The lawsuit arrives as some elected officials and advocacy groups such as People For Portland push for local government to dramatically expand their shelter options and crack down on public camping. Organizers of People For Portland, a controversial nonprofit structured as a 501(c)(4), announced last week that they’re trying to put a measure on the November ballot to redirect most of the money from the 2020 Metro Homeless Service measure away from creating supportive housing services and toward creating shelter space.


Advocates for people experiencing homelessness have condemned the plan, saying massive investments in temporary shelters fritter away money that could be used on long-term solutions. Tuesday’s lawsuit indicates there could be another group entering the already heated debate over how to best handle the housing crisis: people who could see new shelters in their neighborhood.

The Electric Blocks developers are not the only ones protesting the women’s shelter. The Central Eastside Industrial Council, a coalition of businesses and property owners that pay for extra public services such as trash cleanup, is also rallying against the shelters. Coalition members say there was little time to review the shelter plan and fear that people who take refuge there would struggle to find permanent housing.

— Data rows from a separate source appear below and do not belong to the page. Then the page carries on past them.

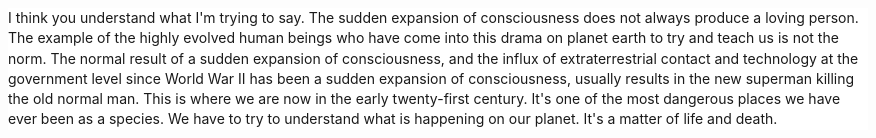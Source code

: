 I think you understand what I'm trying to say.
The sudden expansion of consciousness does not always produce a loving person.
The example of the highly evolved human beings who have come into this drama on planet earth to try and teach us is not the norm.
The normal result of a sudden expansion of consciousness,
and the influx of extraterrestrial contact and technology at the government level since World War II
has been a sudden expansion of consciousness,
usually results in the new superman killing the old normal man.
This is where we are now in the early twenty-first century.
It's one of the most dangerous places we have ever been as a species. 
We have to try to understand what is happening on our planet.
It's a matter of life and death.





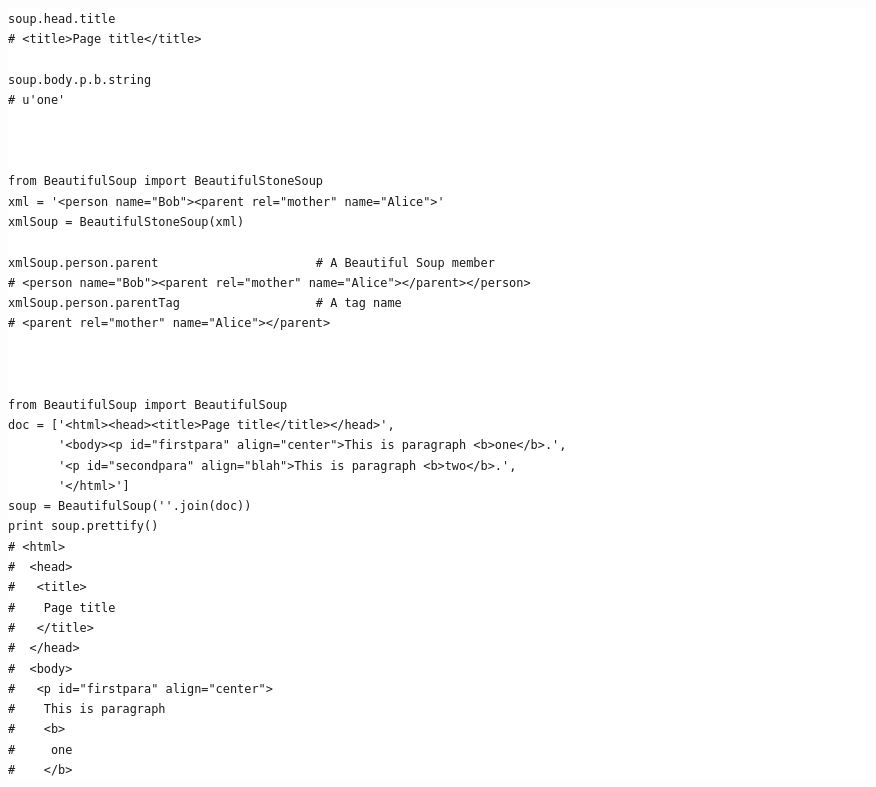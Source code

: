     
    soup.head.title
    # <title>Page title</title>
    
    soup.body.p.b.string
    # u'one'
    
    
    
    from BeautifulSoup import BeautifulStoneSoup
    xml = '<person name="Bob"><parent rel="mother" name="Alice">'
    xmlSoup = BeautifulStoneSoup(xml)
    
    xmlSoup.person.parent                      # A Beautiful Soup member
    # <person name="Bob"><parent rel="mother" name="Alice"></parent></person>
    xmlSoup.person.parentTag                   # A tag name
    # <parent rel="mother" name="Alice"></parent>
    
    
    
    from BeautifulSoup import BeautifulSoup
    doc = ['<html><head><title>Page title</title></head>',
           '<body><p id="firstpara" align="center">This is paragraph <b>one</b>.',
           '<p id="secondpara" align="blah">This is paragraph <b>two</b>.',
           '</html>']
    soup = BeautifulSoup(''.join(doc))
    print soup.prettify()
    # <html>
    #  <head>
    #   <title>
    #    Page title
    #   </title>
    #  </head>
    #  <body>
    #   <p id="firstpara" align="center">
    #    This is paragraph
    #    <b>
    #     one
    #    </b>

“The proposed warehousing of shelter occupants is mis-aligned with the County’s stated housing goals,” coalition board President Eric Cress wrote in a letter Tuesday to city and county officials.

While the shelter will not open full-time until April 15, the property owners in the lawsuit predict a worst-case scenario for the site. The plaintiffs say the shelter will constitute a nuisance and will allow for the storing of “dangerous items,” such as fire stoves and weapons, “the stacking of garbage, needles, makeshift beds, water bottles, food wrappers,” and permit “noxious odors” to emanate from open showers and toilets.

Therefore, they argue in their legal filing, the site is likely to be “a public and private nuisance.” The property owners also allege the county violated Oregon’s Open Meeting Laws by failing to notify them about the new shelter as well as the city’s planning and zoning code by placing a mass shelter in an area zoned for industrial uses.

“The legal filing is really trying to say ‘Please slow down and take a pause,’” said Adam Tyler, the president of real estate firm Killian Pacific, the parent company for the plaintiffs and owner of the five office buildings. “There has not been any opportunity for people to be heard. There’s been no information shared with the public about the proposal.”

Tyler said he agreed with the call to build more shelters to address the homeless crisis, but not at 120 S.E. Market St., a spot roughly in the center of his five buildings. He said the space was a windowless warehouse and would isolate people in an industrial area removed from social services.

“We’re strongly supportive of shelters,” he said. “We just want them to be located in smart places.”

A spokesperson for the Joint Office declined to comment, citing the county’s policy of not speaking on pending litigation.